Это было временное освобождение от одержимости. В первый раз за всю осознанную жизнь. Господь через самопожертвование Дуни давал Свидригайлову последний шанс на спасение. Ему бы в этот миг упасть перед ней на колени, поцеловать её ноги и излиться слезами покаяния, прося у неё прощения. И она бы простила. И Господь простил бы. И помог бы душе, спящей мёртвым сном, проснуться. Но Свидригайлов не воспользовался этим шансом. Он просто отпустил Дуню с миром.

Бес не мог простить своему рабу такого предательства. Не мог простить пусть временного, но поражения. Как только Дуня уходит, он с удвоенной, с утроенной злобой набрасывается на Свидригайлова. И с этой минуты несчастный обречён. Душа, отвергнувшая последнюю помощь Бога и, значит окончательно потерявшая Его, самостоятельно уже не в силах оказать даже малейшее сопротивление сила зла. Теперь бес легко и беспрепятственно ведёт Свидригайлова к последней роковой черте, за которой нет и не может быть возврата, за которой кончается всякая надежда и начинается вечное страдание.

Свидригайлов кончает жизнь самоубийством.

Нет более страшного смертного греха, чем высший дар Божий – жизнь – скомкать и презрительно бросить в лицо своему Творцу. Это – хула на Духа Святого, которая «не проститься… ни в сем веке, ни в будущем». Не случайно Достоевский описывает последние часы, проведённые на земле Свидригайловым, как ночь сплошных кошмаров.
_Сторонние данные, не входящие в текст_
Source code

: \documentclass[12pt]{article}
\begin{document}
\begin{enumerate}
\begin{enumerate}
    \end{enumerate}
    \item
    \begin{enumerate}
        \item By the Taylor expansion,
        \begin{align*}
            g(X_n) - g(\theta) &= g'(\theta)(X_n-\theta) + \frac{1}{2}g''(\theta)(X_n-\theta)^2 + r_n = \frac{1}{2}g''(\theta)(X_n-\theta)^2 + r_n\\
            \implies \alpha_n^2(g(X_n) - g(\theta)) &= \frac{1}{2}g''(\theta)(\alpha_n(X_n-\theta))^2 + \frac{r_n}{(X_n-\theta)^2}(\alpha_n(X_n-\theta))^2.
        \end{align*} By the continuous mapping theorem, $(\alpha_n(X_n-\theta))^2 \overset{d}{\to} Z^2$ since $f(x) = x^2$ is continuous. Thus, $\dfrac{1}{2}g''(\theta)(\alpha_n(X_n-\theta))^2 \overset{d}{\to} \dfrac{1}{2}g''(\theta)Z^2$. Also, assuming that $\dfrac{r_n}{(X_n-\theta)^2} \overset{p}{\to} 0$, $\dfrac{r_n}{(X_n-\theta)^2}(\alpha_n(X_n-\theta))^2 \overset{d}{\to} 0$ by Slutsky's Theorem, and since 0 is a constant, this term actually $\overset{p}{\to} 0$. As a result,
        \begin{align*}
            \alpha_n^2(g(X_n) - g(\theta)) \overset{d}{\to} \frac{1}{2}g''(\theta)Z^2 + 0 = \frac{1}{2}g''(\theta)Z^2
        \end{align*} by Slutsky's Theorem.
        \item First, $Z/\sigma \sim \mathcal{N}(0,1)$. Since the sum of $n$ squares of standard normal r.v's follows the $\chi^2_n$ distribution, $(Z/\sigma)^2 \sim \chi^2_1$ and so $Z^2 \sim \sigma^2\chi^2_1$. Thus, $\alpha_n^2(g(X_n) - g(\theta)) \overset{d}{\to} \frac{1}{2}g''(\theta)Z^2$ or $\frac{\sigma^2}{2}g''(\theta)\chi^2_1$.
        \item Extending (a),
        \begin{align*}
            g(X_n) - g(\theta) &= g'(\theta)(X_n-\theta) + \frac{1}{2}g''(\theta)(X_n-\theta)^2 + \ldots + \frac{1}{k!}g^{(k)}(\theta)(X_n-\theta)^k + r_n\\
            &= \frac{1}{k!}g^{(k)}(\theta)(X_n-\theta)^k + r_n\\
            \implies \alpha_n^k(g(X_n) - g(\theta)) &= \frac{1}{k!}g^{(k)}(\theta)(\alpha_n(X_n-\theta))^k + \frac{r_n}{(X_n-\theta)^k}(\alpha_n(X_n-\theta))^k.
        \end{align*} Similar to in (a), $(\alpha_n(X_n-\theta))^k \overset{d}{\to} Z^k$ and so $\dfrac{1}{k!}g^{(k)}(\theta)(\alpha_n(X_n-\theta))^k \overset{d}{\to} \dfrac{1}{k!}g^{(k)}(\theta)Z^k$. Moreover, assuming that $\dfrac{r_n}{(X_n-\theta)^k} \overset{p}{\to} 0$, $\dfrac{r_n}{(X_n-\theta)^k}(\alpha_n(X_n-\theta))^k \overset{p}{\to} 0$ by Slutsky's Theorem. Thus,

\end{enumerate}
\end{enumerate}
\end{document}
Даже без пяти минут самоубийца, и тот содрогается, воскликнув в сердце своём: «Кошмар во всю ночь!» А когда он спешит к месту, где заранее решил осуществить задуманное, кажется, сама природа препятствует ему, как бы показывая ему преддверие того мира, куда он добровольно собрался уходить:

«Молочный, густой туман лежал над городом. Свидригайлов пошёл по скользкой, грязной деревянной мостовой… Ни прохожего, ни извозчика не встретилось по проспекту. Уныло и грязно смотрели ярко-жёлтые деревянные дома с закрытыми ставнями. Холод и сырость прохватывали всё его тело, и его стало знобить». К.ц.)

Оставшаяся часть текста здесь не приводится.